Return the records below from the line containing "We've already explored" onward, exactly, through and including the last line.

#### INPUT MATERIAL ####

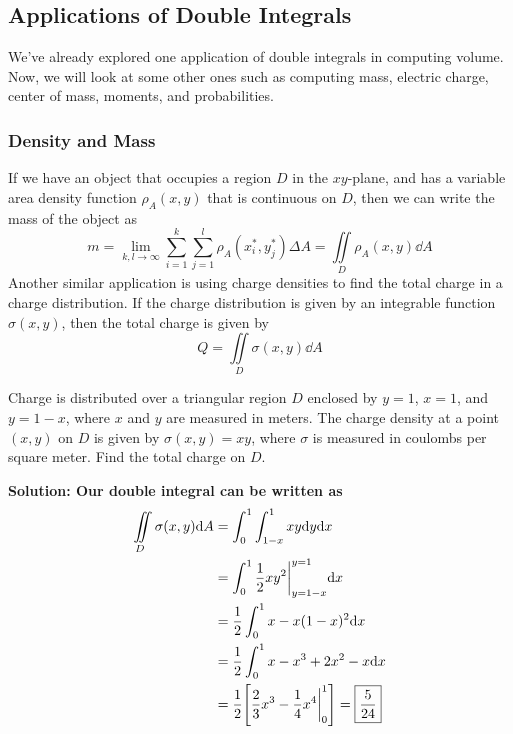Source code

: \subsection{Applications of Double Integrals}
We've already explored one application of double integrals in computing volume. Now, we will look at some other ones such as computing mass, electric charge, center of mass, moments, and probabilities.
\subsubsection{Density and Mass}
If we have an object that occupies a region \( D \) in the \( xy \)-plane, and has a variable area density function \( \rho_A(x,y) \) that is continuous on \( D \), then we can write the mass of the object as 
\[ m = \lim_{k,l\to\infty}\sum_{i=1}^k\sum_{j=1}^l \rho_A(x_i^*, y_j^*)\Delta A = \iint\limits_D \rho_A(x,y)\dd A \]
Another similar application is using charge densities to find the total charge in a charge distribution. If the charge distribution is given by an integrable function \( \sigma(x,y) \), then the total charge is given by
\[ Q = \iint\limits_D \sigma(x,y)\dd A \]
\begin{example}
    Charge is distributed over a triangular region \( D \) enclosed by \( y=1 \), \( x=1 \), and \( y=1-x \), where \( x \) and \( y \) are measured in meters. The charge density at a point \( (x,y) \) on \( D \) is given by \( \sigma(x,y)=xy \), where \( \sigma \) is measured in coulombs per square meter. Find the total charge on \( D \). \par\bf{Solution}: Our double integral can be written as
    \begin{align*}
        \iint\limits_D\sigma(x,y)\dd A &= \int_0^1\int_{1-x}^{1}xy\dd y\dd x \\
        &= \int_0^1 \frac{1}{2}xy^2\biggr|_{y=1-x}^{y=1}\dd x \\
        &= \frac{1}{2}\int_0^1x - x(1-x)^2 \dd x \\
        &= \frac{1}{2}\int_0^1 x - x^3 + 2x^2 - x\dd x \\
        &= \frac{1}{2}\bqty{\frac{2}{3}x^3-\frac{1}{4}x^4\biggr|_{0}^1} = \boxed{\frac{5}{24}}
    \end{align*}
\end{example}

####

__SOLVED EXERCISE__:
We've already explored one application of double integrals in computing volume. Now, we will look at some other ones such as computing mass, electric charge, center of mass, moments, and probabilities.
\subsubsection{Density and Mass}
If we have an object that occupies a region \( D \) in the \( xy \)-plane, and has a variable area density function \( \rho_A(x,y) \) that is continuous on \( D \), then we can write the mass of the object as 
\[ m = \lim_{k,l\to\infty}\sum_{i=1}^k\sum_{j=1}^l \rho_A(x_i^*, y_j^*)\Delta A = \iint\limits_D \rho_A(x,y)\dd A \]
Another similar application is using charge densities to find the total charge in a charge distribution. If the charge distribution is given by an integrable function \( \sigma(x,y) \), then the total charge is given by
\[ Q = \iint\limits_D \sigma(x,y)\dd A \]
\begin{example}
    Charge is distributed over a triangular region \( D \) enclosed by \( y=1 \), \( x=1 \), and \( y=1-x \), where \( x \) and \( y \) are measured in meters. The charge density at a point \( (x,y) \) on \( D \) is given by \( \sigma(x,y)=xy \), where \( \sigma \) is measured in coulombs per square meter. Find the total charge on \( D \). \par\bf{Solution}: Our double integral can be written as
    \begin{align*}
        \iint\limits_D\sigma(x,y)\dd A &= \int_0^1\int_{1-x}^{1}xy\dd y\dd x \\
        &= \int_0^1 \frac{1}{2}xy^2\biggr|_{y=1-x}^{y=1}\dd x \\
        &= \frac{1}{2}\int_0^1x - x(1-x)^2 \dd x \\
        &= \frac{1}{2}\int_0^1 x - x^3 + 2x^2 - x\dd x \\
        &= \frac{1}{2}\bqty{\frac{2}{3}x^3-\frac{1}{4}x^4\biggr|_{0}^1} = \boxed{\frac{5}{24}}
    \end{align*}
\end{example}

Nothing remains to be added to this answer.